If we look on Product Hunt, a site for hip and new projects, and search for “search engine”, we won’t be greeted with a prettier picture.
Google’s competitors [large]
Results include:
- Star Wars Search Engine: Find your most wanted Star Wars facts and figures
- X-Ray Search Engine: Find other people’s email
- Searchin — The Sneaker search engine: Come on!
The problem of having no competition makes Google a monopoly. This allows them to escape unscathed occasionally. Even the EU stepped in and fined Google for manipulating search results which favored their own products. As pointed out in an article by the Independent, Margrethe Vestager who is in charge of competition policy said:
Google abused its market dominance as a search engine by promoting its own comparison shopping service in its search results, and demoting those of competitors.
If this wasn’t enough, take for example Google’s recent expansion into displaying more and more featured snippets.
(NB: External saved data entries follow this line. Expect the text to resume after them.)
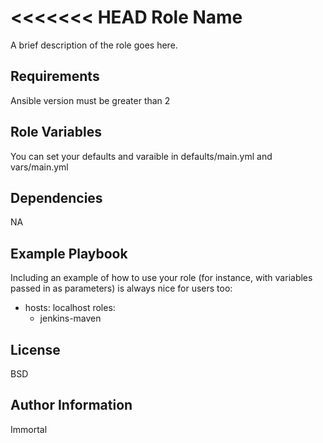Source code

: <<<<<<< HEAD
Role Name
=========

A brief description of the role goes here.

Requirements
------------

Ansible version must be greater than 2

Role Variables
--------------

You can set your defaults and varaible in defaults/main.yml and vars/main.yml

Dependencies
------------

NA

Example Playbook
----------------

Including an example of how to use your role (for instance, with variables passed in as parameters) is always nice for users too:

- hosts: localhost
  roles:
     - jenkins-maven

License
-------

BSD

Author Information
------------------

Immortal
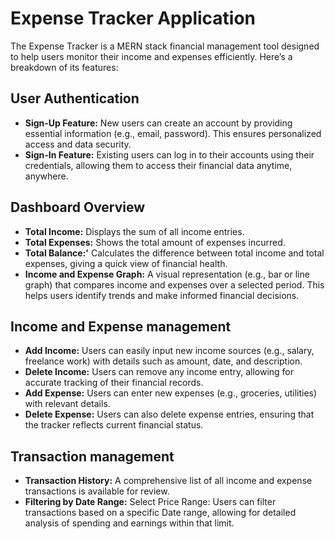 # Expense Tracker Application

The Expense Tracker is a MERN stack financial management tool designed to help users monitor their income and expenses efficiently. Here’s a breakdown of its features:

## User Authentication
- **Sign-Up Feature:** New users can create an account by providing essential information (e.g., email, password). This ensures personalized access and data security.
- **Sign-In Feature:** Existing users can log in to their accounts using their credentials, allowing them to access their financial data anytime, anywhere.

## Dashboard Overview
- **Total Income:** Displays the sum of all income entries.
- **Total Expenses:** Shows the total amount of expenses incurred.
- **Total Balance:'** Calculates the difference between total income and total expenses, giving a quick view of financial health.
- **Income and Expense Graph:** A visual representation (e.g., bar or line graph) that compares income and expenses over a selected period. This helps users identify trends and make informed financial decisions.

## Income and Expense management
- **Add Income:** Users can easily input new income sources (e.g., salary, freelance work) with details such as amount, date, and description.
- **Delete Income:** Users can remove any income entry, allowing for accurate tracking of their financial records.
- **Add Expense:** Users can enter new expenses (e.g., groceries, utilities) with relevant details.
- **Delete Expense:** Users can also delete expense entries, ensuring that the tracker reflects current financial status.

## Transaction management
- **Transaction History:** A comprehensive list of all income and expense transactions is available for review.
- **Filtering by Date Range:** Select Price Range: Users can filter transactions based on a specific Date range, allowing for detailed analysis of spending and earnings within that limit. 




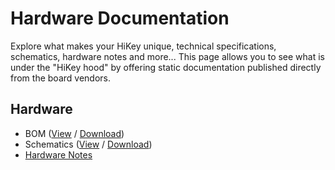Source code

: # Hardware Documentation

Explore what makes your HiKey unique, technical specifications, schematics, hardware notes and more... This page allows you to see what is under the "HiKey hood" by offering static documentation published directly from the board vendors.

## Hardware

- BOM ([View]() / [Download]())
- Schematics ([View]() / [Download]())
- [Hardware Notes](HardwareNotes.md)

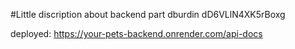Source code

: #Little discription about backend part
dburdin
dD6VLlN4XK5rBoxg


deployed: https://your-pets-backend.onrender.com/api-docs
This practice results in fewer clicks for all the search results ranked below the first position. In of itself, it’s good for consumers because Google satisfies the searcher’s query faster by cutting out visiting someone else’s site. But, if your website doesn’t attract any visitors, it might as well not exist.
Featured snippet for the weather [large]
In March of this year, Google went even sofar as to remove alternative results altogether, as outlined by Moz’s article on Zero result search engine results pages (SERPs). Go figure. This has already been rolled back given the outcry it caused.
If we dive even deeper into Google’s search engine preferences, entering a new space to be listed in the search results becomes harder and harder. Big companies who existed for a long time, created thousands of pages which rank higher than you even though nobody linked to their pages. Hint: Quora. Just the fact that their website maintains a higher domain authority, puts them above you even though your content may be more useful to the searcher.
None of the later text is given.